5digits on airflow and fuel systems



Jeremy wrote: I think I read on here a while back that the rough hoses cause turbulence between the I/C and the T/B??

This is true. Removing the "zip" (where the upper hose passes through the air-box) will reduce the lower intake tuning peak. There are two tuning peaks, on the 87 intake system and that part is an important part to the lower resonant tuning. BUT the trade off will be higher flow at higher RPM's. This will gain some power.

Also if I put a K&N cone filter right on the turbo is it going to melt the rubber on the filter???

There should be no melting rubber issues if this is done. Placing a K&N on the vehicle (even in the stock air box) will yield better performance. Although, consider fabricating a tube that will allow the cone filter to bring in cold air. The cone on the turbo will gain some power but gains will be higher if fresh/cold air is obtained, rather than the under hood heated air. This will also reduced the intake temps. As a result, your charge temperature sensor will detect this and the engine controller will compensate by adding more fuel, for the increased air density.

And for my last question, what is the deal with BOV's...it keeps the turbo spooled up between shifts... Right??
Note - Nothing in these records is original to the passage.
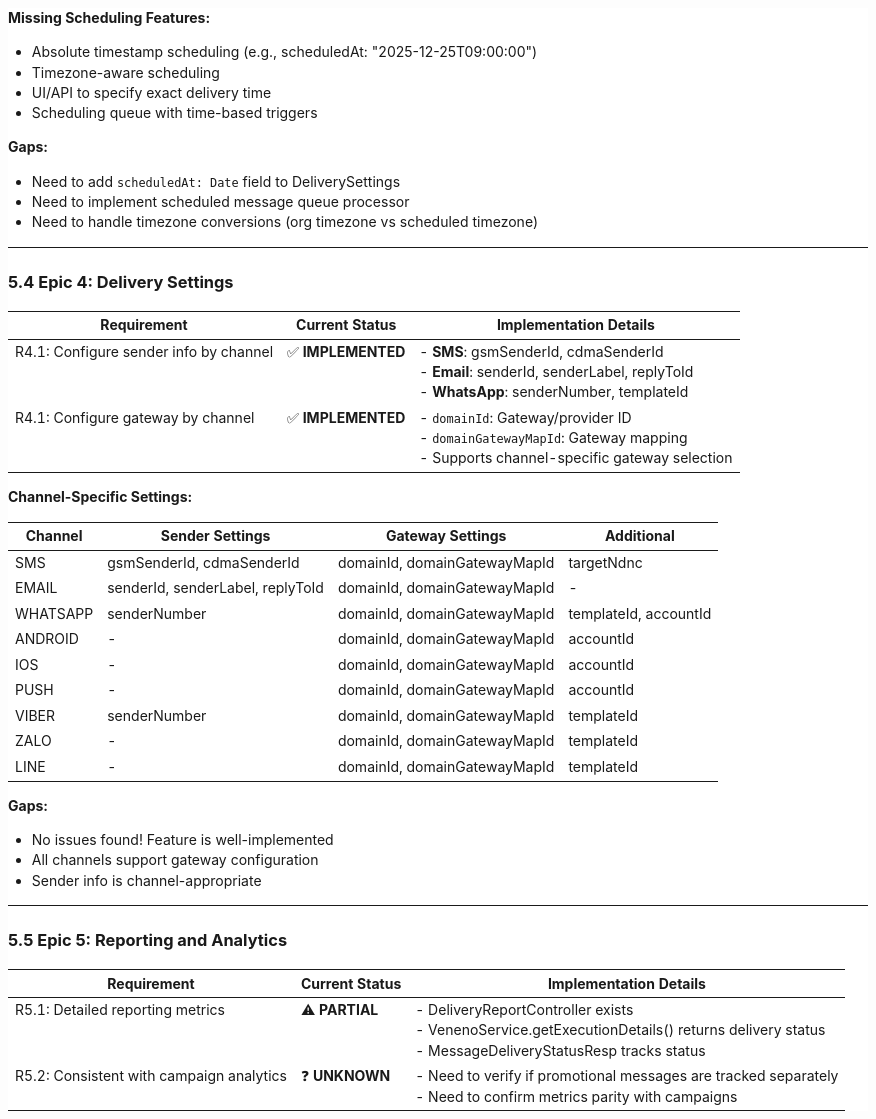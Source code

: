 **Missing Scheduling Features:**
- Absolute timestamp scheduling (e.g., scheduledAt: "2025-12-25T09:00:00")
- Timezone-aware scheduling
- UI/API to specify exact delivery time
- Scheduling queue with time-based triggers

**Gaps:**
- Need to add `scheduledAt: Date` field to DeliverySettings
- Need to implement scheduled message queue processor
- Need to handle timezone conversions (org timezone vs scheduled timezone)

---

### 5.4 Epic 4: Delivery Settings

| Requirement | Current Status | Implementation Details |
|------------|----------------|------------------------|
| R4.1: Configure sender info by channel | ✅ **IMPLEMENTED** | - **SMS**: gsmSenderId, cdmaSenderId<br>- **Email**: senderId, senderLabel, replyToId<br>- **WhatsApp**: senderNumber, templateId |
| R4.1: Configure gateway by channel | ✅ **IMPLEMENTED** | - `domainId`: Gateway/provider ID<br>- `domainGatewayMapId`: Gateway mapping<br>- Supports channel-specific gateway selection |

**Channel-Specific Settings:**

| Channel | Sender Settings | Gateway Settings | Additional |
|---------|----------------|------------------|------------|
| SMS | gsmSenderId, cdmaSenderId | domainId, domainGatewayMapId | targetNdnc |
| EMAIL | senderId, senderLabel, replyToId | domainId, domainGatewayMapId | - |
| WHATSAPP | senderNumber | domainId, domainGatewayMapId | templateId, accountId |
| ANDROID | - | domainId, domainGatewayMapId | accountId |
| IOS | - | domainId, domainGatewayMapId | accountId |
| PUSH | - | domainId, domainGatewayMapId | accountId |
| VIBER | senderNumber | domainId, domainGatewayMapId | templateId |
| ZALO | - | domainId, domainGatewayMapId | templateId |
| LINE | - | domainId, domainGatewayMapId | templateId |

**Gaps:**
- No issues found! Feature is well-implemented
- All channels support gateway configuration
- Sender info is channel-appropriate

---

### 5.5 Epic 5: Reporting and Analytics

| Requirement | Current Status | Implementation Details |
|------------|----------------|------------------------|
| R5.1: Detailed reporting metrics | ⚠️ **PARTIAL** | - DeliveryReportController exists<br>- VenenoService.getExecutionDetails() returns delivery status<br>- MessageDeliveryStatusResp tracks status |
| R5.2: Consistent with campaign analytics | ❓ **UNKNOWN** | - Need to verify if promotional messages are tracked separately<br>- Need to confirm metrics parity with campaigns |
Correct. If one is to be installed, place it on the bottom hose. Placing it on the upper hose/tube will reduce the benefits, that it offers. This is because the air will be required to go through the intercooler (back pressure) before it can be blown off.


Gary Donovan made back to back runs with & without a smooth hose with no increase or decrease in ET or MPH.  So, no sense spending money where it's not needed. (this pertains to the upper intercooler hose)

This all pertains to the power being made and at what RPM. I referred to high rpm gains. You will find that the higher the RPM range goes the more this mod will produce. It has also been said if that a larger throttle body has no gain. If the intake isn't properly modified and/or the demand isn't there (not much power/boost being made) to begin with then YES. Start making good power (without extremely high boost) and running higher RPM, etc.. The gain can be realized. The boost level can have a "masking effect" on these types of mods.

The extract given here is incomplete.